__EXERCISE__
Among the records below, find the lines that contain "lstlisting" and copy each of them.

__SUPPLIED INFORMATION__
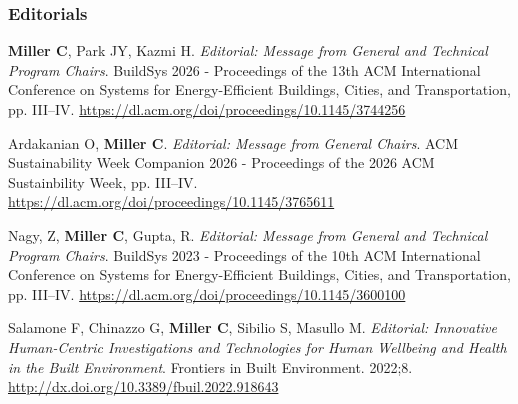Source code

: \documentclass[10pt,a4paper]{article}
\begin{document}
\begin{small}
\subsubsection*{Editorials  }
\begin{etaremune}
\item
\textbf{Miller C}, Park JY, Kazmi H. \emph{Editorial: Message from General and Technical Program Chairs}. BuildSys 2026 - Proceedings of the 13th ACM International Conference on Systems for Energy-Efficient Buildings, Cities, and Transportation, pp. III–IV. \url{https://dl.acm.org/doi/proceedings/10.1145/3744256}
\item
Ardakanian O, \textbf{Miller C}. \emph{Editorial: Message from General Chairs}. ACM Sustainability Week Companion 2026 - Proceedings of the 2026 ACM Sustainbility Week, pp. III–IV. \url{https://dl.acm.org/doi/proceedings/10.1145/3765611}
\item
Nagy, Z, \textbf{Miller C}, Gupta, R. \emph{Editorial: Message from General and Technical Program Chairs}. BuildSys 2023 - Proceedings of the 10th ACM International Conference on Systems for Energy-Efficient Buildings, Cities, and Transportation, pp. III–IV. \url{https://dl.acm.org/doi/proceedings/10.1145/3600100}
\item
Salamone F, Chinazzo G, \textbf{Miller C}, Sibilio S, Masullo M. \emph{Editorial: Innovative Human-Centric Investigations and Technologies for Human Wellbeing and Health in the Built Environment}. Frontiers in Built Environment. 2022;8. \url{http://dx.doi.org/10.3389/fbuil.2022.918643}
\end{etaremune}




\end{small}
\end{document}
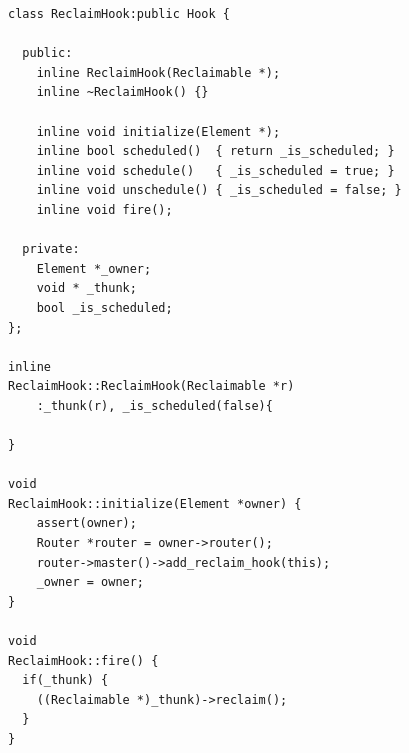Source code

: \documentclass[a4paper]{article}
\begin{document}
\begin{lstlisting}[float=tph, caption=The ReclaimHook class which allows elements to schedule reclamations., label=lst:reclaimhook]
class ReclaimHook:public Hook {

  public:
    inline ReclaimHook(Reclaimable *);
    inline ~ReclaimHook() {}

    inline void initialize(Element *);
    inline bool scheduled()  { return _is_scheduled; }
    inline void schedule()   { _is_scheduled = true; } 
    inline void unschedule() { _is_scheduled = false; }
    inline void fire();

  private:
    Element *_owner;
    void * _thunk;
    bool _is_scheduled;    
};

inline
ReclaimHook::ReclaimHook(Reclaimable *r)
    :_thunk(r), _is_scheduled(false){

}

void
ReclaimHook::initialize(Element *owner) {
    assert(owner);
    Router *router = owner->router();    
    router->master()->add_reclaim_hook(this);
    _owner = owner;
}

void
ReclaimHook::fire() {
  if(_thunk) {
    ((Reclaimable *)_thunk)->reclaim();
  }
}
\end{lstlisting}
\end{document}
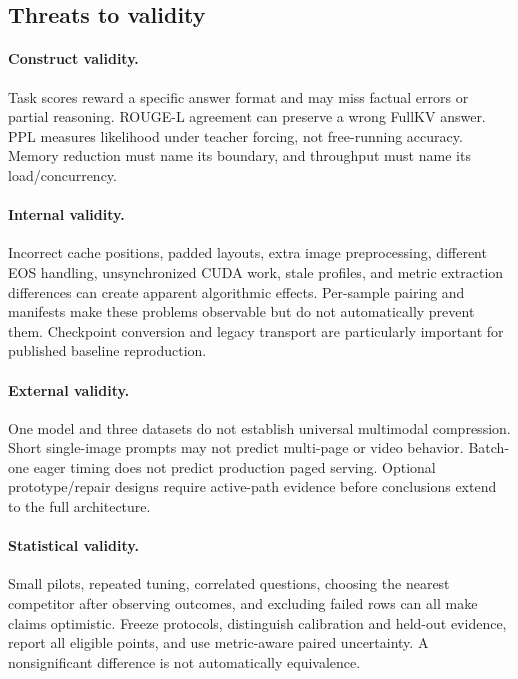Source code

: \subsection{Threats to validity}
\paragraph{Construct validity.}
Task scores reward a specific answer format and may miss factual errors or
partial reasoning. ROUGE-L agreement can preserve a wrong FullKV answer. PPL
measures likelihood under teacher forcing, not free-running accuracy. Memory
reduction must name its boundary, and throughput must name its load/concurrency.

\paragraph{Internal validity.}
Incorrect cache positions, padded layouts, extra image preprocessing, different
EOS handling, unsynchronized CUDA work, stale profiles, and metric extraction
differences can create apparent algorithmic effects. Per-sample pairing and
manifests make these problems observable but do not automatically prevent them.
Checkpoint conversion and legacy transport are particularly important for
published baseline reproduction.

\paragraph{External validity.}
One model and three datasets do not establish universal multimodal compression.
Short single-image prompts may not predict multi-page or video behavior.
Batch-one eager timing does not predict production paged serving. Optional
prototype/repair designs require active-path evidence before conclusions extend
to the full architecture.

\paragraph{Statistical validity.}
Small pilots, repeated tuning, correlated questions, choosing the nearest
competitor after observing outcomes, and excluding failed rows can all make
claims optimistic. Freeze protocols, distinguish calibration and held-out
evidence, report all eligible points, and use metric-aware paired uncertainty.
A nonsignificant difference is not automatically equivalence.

---

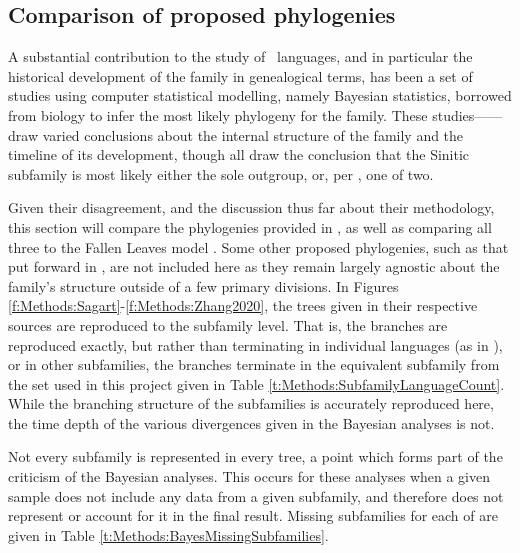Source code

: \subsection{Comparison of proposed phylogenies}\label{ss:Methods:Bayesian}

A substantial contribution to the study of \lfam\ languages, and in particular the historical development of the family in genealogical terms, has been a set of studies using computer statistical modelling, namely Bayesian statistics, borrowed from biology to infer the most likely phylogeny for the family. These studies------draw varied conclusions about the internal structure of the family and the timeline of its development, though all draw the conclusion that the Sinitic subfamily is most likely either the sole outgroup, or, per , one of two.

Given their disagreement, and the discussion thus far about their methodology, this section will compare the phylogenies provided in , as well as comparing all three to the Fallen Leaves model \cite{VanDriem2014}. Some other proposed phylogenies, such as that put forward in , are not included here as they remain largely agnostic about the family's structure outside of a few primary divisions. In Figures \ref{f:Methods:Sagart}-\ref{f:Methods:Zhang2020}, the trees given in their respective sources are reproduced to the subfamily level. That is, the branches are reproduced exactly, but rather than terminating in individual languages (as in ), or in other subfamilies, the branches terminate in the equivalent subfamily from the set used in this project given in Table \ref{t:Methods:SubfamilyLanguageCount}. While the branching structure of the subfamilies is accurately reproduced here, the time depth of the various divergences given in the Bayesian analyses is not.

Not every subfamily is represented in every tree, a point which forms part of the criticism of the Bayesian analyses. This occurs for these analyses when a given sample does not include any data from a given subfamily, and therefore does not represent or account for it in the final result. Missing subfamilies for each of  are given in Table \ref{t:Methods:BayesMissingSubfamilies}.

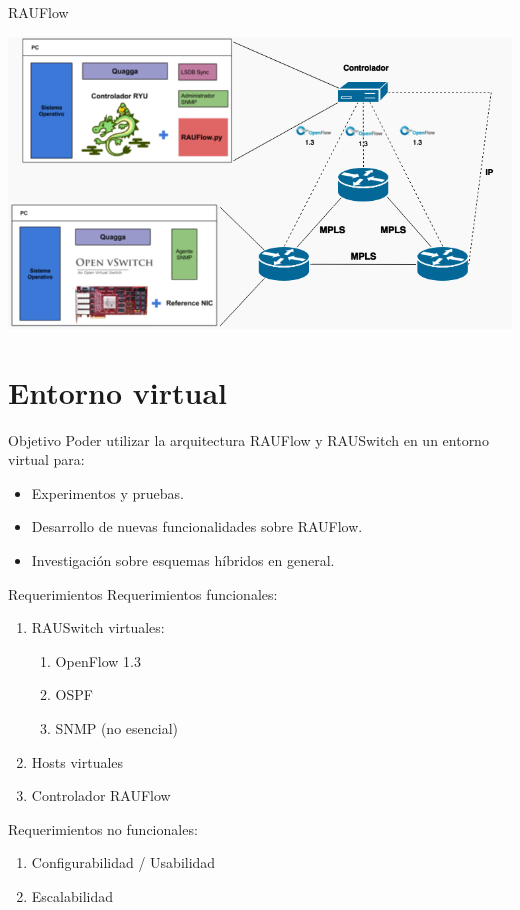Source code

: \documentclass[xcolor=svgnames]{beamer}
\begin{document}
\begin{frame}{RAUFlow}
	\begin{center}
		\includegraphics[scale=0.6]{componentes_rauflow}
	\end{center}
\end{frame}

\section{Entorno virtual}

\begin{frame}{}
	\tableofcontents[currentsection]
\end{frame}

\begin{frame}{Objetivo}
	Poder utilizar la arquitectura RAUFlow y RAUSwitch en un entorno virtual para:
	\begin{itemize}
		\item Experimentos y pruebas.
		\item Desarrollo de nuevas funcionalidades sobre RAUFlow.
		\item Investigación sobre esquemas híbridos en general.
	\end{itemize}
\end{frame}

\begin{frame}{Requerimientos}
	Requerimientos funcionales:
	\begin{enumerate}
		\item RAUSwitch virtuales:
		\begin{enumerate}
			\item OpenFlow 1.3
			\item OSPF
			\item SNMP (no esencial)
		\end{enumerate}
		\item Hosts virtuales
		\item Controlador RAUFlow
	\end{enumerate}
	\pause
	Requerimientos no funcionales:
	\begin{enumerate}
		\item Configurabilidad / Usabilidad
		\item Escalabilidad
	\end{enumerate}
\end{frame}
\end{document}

__REPLY TO THE EXERCISE__
\begin{lstlisting}[float=tph, caption=The ReclaimHook class which allows elements to schedule reclamations., label=lst:reclaimhook]
\end{lstlisting}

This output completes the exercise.